**PROBLEM REQUIREMENTS**
Copy out every line of the data exactly.

**SUPPLIED ENTRIES**
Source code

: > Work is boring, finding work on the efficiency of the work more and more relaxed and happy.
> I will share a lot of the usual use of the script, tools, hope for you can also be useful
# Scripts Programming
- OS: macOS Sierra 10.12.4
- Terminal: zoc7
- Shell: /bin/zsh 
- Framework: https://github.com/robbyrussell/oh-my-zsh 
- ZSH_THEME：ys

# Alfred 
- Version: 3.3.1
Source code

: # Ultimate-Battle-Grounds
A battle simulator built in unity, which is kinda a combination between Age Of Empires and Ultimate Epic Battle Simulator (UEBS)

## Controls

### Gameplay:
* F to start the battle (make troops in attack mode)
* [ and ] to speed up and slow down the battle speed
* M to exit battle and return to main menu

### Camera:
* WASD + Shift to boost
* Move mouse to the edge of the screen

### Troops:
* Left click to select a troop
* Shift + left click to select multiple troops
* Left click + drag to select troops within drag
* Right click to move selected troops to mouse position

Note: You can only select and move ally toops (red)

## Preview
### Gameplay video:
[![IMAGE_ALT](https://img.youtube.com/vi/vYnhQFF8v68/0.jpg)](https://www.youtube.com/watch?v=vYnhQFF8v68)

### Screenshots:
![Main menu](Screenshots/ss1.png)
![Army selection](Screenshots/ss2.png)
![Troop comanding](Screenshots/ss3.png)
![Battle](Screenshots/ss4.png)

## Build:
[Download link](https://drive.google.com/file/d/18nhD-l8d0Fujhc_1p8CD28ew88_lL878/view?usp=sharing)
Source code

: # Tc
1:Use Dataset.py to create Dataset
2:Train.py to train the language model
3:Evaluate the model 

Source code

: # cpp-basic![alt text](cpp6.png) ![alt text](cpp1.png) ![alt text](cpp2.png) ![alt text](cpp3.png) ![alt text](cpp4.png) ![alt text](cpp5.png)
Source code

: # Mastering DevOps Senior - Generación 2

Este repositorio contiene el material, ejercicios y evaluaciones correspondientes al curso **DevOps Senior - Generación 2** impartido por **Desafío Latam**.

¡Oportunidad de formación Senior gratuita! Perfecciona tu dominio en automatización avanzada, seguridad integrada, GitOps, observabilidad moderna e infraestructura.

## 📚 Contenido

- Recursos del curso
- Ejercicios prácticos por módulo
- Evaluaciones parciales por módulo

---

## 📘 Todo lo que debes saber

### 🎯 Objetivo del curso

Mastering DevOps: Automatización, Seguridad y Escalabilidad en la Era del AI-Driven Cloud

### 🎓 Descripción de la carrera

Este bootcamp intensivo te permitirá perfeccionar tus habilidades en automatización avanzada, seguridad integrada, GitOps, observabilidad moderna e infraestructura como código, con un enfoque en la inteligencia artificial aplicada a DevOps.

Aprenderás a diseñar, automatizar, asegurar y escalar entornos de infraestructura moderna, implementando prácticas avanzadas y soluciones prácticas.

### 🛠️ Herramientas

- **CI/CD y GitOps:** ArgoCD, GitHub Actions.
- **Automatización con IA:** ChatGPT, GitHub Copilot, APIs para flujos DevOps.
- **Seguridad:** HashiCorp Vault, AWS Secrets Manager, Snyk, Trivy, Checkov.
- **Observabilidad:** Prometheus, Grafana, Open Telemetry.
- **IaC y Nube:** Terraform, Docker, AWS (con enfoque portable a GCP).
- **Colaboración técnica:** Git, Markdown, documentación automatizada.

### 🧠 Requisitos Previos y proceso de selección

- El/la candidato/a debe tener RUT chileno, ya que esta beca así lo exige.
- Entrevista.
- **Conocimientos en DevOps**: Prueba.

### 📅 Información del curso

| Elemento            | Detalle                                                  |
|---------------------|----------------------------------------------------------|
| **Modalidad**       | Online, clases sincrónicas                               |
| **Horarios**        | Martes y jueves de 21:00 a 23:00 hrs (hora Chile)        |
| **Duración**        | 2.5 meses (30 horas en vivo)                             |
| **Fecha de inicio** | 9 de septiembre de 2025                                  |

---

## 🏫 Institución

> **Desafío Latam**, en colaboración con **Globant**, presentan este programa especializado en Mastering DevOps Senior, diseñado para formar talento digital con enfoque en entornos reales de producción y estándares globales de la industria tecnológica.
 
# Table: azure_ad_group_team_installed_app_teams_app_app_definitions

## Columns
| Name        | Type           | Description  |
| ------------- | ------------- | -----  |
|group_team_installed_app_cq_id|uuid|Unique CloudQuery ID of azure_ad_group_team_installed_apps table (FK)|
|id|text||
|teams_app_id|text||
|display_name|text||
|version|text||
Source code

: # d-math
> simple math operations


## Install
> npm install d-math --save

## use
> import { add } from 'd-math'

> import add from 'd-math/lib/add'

**RESULT**
Source code

: > Work is boring, finding work on the efficiency of the work more and more relaxed and happy.
> I will share a lot of the usual use of the script, tools, hope for you can also be useful
# Scripts Programming
- OS: macOS Sierra 10.12.4
- Terminal: zoc7
- Shell: /bin/zsh 
- Framework: https://github.com/robbyrussell/oh-my-zsh 
- ZSH_THEME：ys

# Alfred 
- Version: 3.3.1
Source code

: # Ultimate-Battle-Grounds
A battle simulator built in unity, which is kinda a combination between Age Of Empires and Ultimate Epic Battle Simulator (UEBS)

## Controls

### Gameplay:
* F to start the battle (make troops in attack mode)
* [ and ] to speed up and slow down the battle speed
* M to exit battle and return to main menu

### Camera:
* WASD + Shift to boost
* Move mouse to the edge of the screen

### Troops:
* Left click to select a troop
* Shift + left click to select multiple troops
* Left click + drag to select troops within drag
* Right click to move selected troops to mouse position

Note: You can only select and move ally toops (red)

## Preview
### Gameplay video:
[![IMAGE_ALT](https://img.youtube.com/vi/vYnhQFF8v68/0.jpg)](https://www.youtube.com/watch?v=vYnhQFF8v68)

### Screenshots:
![Main menu](Screenshots/ss1.png)
![Army selection](Screenshots/ss2.png)
![Troop comanding](Screenshots/ss3.png)
![Battle](Screenshots/ss4.png)

## Build:
[Download link](https://drive.google.com/file/d/18nhD-l8d0Fujhc_1p8CD28ew88_lL878/view?usp=sharing)
Source code

: # Tc
1:Use Dataset.py to create Dataset
2:Train.py to train the language model
3:Evaluate the model 

Source code

: # cpp-basic![alt text](cpp6.png) ![alt text](cpp1.png) ![alt text](cpp2.png) ![alt text](cpp3.png) ![alt text](cpp4.png) ![alt text](cpp5.png)
Source code

: # Mastering DevOps Senior - Generación 2

Este repositorio contiene el material, ejercicios y evaluaciones correspondientes al curso **DevOps Senior - Generación 2** impartido por **Desafío Latam**.

¡Oportunidad de formación Senior gratuita! Perfecciona tu dominio en automatización avanzada, seguridad integrada, GitOps, observabilidad moderna e infraestructura.

## 📚 Contenido

- Recursos del curso
- Ejercicios prácticos por módulo
- Evaluaciones parciales por módulo

---

## 📘 Todo lo que debes saber

### 🎯 Objetivo del curso

Mastering DevOps: Automatización, Seguridad y Escalabilidad en la Era del AI-Driven Cloud

### 🎓 Descripción de la carrera

Este bootcamp intensivo te permitirá perfeccionar tus habilidades en automatización avanzada, seguridad integrada, GitOps, observabilidad moderna e infraestructura como código, con un enfoque en la inteligencia artificial aplicada a DevOps.

Aprenderás a diseñar, automatizar, asegurar y escalar entornos de infraestructura moderna, implementando prácticas avanzadas y soluciones prácticas.

### 🛠️ Herramientas

- **CI/CD y GitOps:** ArgoCD, GitHub Actions.
- **Automatización con IA:** ChatGPT, GitHub Copilot, APIs para flujos DevOps.
- **Seguridad:** HashiCorp Vault, AWS Secrets Manager, Snyk, Trivy, Checkov.
- **Observabilidad:** Prometheus, Grafana, Open Telemetry.
- **IaC y Nube:** Terraform, Docker, AWS (con enfoque portable a GCP).
- **Colaboración técnica:** Git, Markdown, documentación automatizada.

### 🧠 Requisitos Previos y proceso de selección

- El/la candidato/a debe tener RUT chileno, ya que esta beca así lo exige.
- Entrevista.
- **Conocimientos en DevOps**: Prueba.

### 📅 Información del curso

| Elemento            | Detalle                                                  |
|---------------------|----------------------------------------------------------|
| **Modalidad**       | Online, clases sincrónicas                               |
| **Horarios**        | Martes y jueves de 21:00 a 23:00 hrs (hora Chile)        |
| **Duración**        | 2.5 meses (30 horas en vivo)                             |
| **Fecha de inicio** | 9 de septiembre de 2025                                  |

---

## 🏫 Institución

> **Desafío Latam**, en colaboración con **Globant**, presentan este programa especializado en Mastering DevOps Senior, diseñado para formar talento digital con enfoque en entornos reales de producción y estándares globales de la industria tecnológica.
 
# Table: azure_ad_group_team_installed_app_teams_app_app_definitions

## Columns
| Name        | Type           | Description  |
| ------------- | ------------- | -----  |
|group_team_installed_app_cq_id|uuid|Unique CloudQuery ID of azure_ad_group_team_installed_apps table (FK)|
|id|text||
|teams_app_id|text||
|display_name|text||
|version|text||
Source code

: # d-math
> simple math operations


## Install
> npm install d-math --save

## use
> import { add } from 'd-math'

> import add from 'd-math/lib/add'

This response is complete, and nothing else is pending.